The conversion tool generates the parameter of PriorBox
and the prototype of callback function in the header as follows:
struct custom_param_PriorBox
{
int img_size[2];
float min_size;
float max_size;
float aspect_ratios[6];
float variances[4];
bool clip;
};
void custom_callback_PriorBox(fpga_layer &layer, void *custom_param);
The config parameters for these layers are generated in the source file as follows:
//Layer_64: Custom Layer
// ->: conv5_mbox_priorbox
void CSSDFacePerson::Layer_64()
{
static custom_param_PriorBox custom_param = {
{ 300, 300, },
10.0,
30.0,
{ 1.0, 1.0, 2, 0.5, 3, 0.3333333333333333, },
{ 0.1, 0.1, 0.2, 0.2, },
true,
};
struct fpga_layer& layer = get_layer(64);
layer.type = LT_CUSTOM;
...
layer.input_dim[0] = 38;
layer.input_dim[1] = 38;
layer.input_dim[2] = 256;
layer.input_dim_size = 3;
layer.output_dim[0] = 8664;
layer.output_dim[1] = 8;
layer.output_dim_size = 2;
layer.is_output = false;
layer.is_f32_output = true;
layer.is_input_hw_layout = true;
layer.custom_proc_ptr = &custom_callback_PriorBox;
layer.custom_param = &custom_param;
}//end of Layer_64
As one can see, the parameters and its data structure are automatically generated by the tool.

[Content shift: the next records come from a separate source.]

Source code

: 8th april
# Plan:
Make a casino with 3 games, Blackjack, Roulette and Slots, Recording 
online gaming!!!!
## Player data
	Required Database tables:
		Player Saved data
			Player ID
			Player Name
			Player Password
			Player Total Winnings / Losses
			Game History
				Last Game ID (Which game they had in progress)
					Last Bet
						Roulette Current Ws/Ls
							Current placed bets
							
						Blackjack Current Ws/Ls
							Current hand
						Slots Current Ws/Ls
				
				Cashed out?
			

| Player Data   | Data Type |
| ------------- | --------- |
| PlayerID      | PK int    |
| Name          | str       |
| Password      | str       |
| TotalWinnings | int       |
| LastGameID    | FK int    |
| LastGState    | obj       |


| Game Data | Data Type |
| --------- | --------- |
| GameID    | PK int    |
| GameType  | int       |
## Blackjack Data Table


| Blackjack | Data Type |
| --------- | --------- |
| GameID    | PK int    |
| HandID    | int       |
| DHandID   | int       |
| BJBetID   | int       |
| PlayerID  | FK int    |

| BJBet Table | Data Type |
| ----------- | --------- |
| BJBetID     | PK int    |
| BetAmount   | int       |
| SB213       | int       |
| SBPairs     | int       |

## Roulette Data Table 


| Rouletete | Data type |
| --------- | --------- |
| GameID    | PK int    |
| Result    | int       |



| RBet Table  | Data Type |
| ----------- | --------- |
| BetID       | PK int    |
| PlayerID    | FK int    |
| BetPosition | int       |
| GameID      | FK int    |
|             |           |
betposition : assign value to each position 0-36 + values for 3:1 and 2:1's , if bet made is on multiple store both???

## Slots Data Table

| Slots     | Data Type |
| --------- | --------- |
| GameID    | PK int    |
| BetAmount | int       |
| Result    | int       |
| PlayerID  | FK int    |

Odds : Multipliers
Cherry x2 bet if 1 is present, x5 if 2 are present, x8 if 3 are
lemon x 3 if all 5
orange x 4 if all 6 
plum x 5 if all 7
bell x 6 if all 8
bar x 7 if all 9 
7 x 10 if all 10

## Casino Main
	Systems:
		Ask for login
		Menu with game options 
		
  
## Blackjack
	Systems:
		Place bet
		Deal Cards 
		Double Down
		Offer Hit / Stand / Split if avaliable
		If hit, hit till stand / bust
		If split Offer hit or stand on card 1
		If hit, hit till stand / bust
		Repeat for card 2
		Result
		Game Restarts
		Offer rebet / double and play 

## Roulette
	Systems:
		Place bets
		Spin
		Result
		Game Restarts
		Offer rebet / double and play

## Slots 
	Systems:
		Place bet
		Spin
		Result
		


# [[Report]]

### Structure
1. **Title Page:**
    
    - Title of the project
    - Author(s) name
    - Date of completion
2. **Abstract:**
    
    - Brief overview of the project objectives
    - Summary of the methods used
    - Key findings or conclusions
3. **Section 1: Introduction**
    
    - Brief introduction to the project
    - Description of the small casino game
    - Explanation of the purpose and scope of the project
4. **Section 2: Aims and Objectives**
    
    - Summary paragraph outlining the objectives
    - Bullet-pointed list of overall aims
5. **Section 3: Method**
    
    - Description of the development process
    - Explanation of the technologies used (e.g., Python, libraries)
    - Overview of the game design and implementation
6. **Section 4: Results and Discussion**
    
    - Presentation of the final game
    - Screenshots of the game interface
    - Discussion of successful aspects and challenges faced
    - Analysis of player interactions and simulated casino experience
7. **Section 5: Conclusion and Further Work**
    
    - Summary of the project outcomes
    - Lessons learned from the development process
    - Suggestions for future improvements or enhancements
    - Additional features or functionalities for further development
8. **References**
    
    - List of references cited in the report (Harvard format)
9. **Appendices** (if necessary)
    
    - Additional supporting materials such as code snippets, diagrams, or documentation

The only thing left that one needs to do is to implement the custom_callback_PriorBox
function, which may looks like this:
inline float box_clip(float x) {
if (x < 0.f)
return 0.f;
else if (x > 1.f)
return 1.f;
else
return x;
}
void custom_callback_PriorBox(fpga_layer &layer, void *param) {
custom_param_PriorBox *box_param = reinterpret_cast<custom_param_PriorBox*>(param);
vector<float> boxes_v(layer.output_dim[0] * layer.output_dim[1]);
prior_box_t box;
int box_count = 0;
// Box widths and heights
vector<float> box_widths_v;
vector<float> box_heights_v;
for (auto ar : box_param->aspect_ratios) {
if ((ar == 1.0) && box_widths_v.empty()) {
float sz = 0.5 * box_param->min_size;
box_widths_v.push_back(sz);
box_heights_v.push_back(sz);
} else if ((ar == 1.0) && (box_widths_v.size() > 0)) {
float sz = 0.5 * sqrt(box_param->min_size * box_param->max_size);
box_widths_v.push_back(sz);
box_heights_v.push_back(sz);
} else if (ar != 1.0) {
box_widths_v.push_back(0.5 * box_param->min_size * sqrt(ar));
box_heights_v.push_back(0.5 * box_param->min_size / sqrt(ar));
}
}
// Grid
int num_variances = sizeof(box_param->variances) / sizeof(box_param->variances[0]);
assert((num_variances == 1 || num_variances == 4) && "Number of variances must be either 1 or 4.");
if (num_variances == 1) {
box.xv = box_param->variances[0];
box.yv = box_param->variances[0];
box.wv = box_param->variances[0];
box.hv = box_param->variances[0];
} else {
box.xv = box_param->variances[0];
box.yv = box_param->variances[1];
box.wv = box_param->variances[2];
box.hv = box_param->variances[3];
}
float step_x = float(box_param->img_size[0]) / float(layer.input_dim[0]);
float step_y = float(box_param->img_size[1]) / float(layer.input_dim[1]);
for (int y = 0; y < layer.input_dim[1]; y++) {
float center_y = step_y * (float(y) + 0.5);
for (int x = 0; x < layer.input_dim[0]; x++) {
float center_x = step_x * (float(x) + 0.5);
for (unsigned int p = 0; p < box_widths_v.size(); p++) {
box.x0 = (center_x - box_widths_v[p]) / float(box_param->img_size[0]);
box.y0 = (center_y - box_heights_v[p]) / float(box_param->img_size[1]);
box.x1 = (center_x + box_widths_v[p]) / float(box_param->img_size[0]);
box.y1 = (center_y + box_heights_v[p]) / float(box_param->img_size[1]);
if (box_param->clip) {
box.x0 = box_clip(box.x0);
box.y0 = box_clip(box.y0);
box.x1 = box_clip(box.x1);
box.y1 = box_clip(box.y1);
}
memcpy(&boxes_v[box_count * 8], &box, sizeof(box));
box_count++;
}
}
}
put_layer_output(layer, boxes_v);
}
Note: the implementation above does not call the get_layer_input
function to get the input data. It is because that the results of the PriorBox
layer only depends on its parameter. If this is the case, one may opt in the optimization to only run the layer once in first time.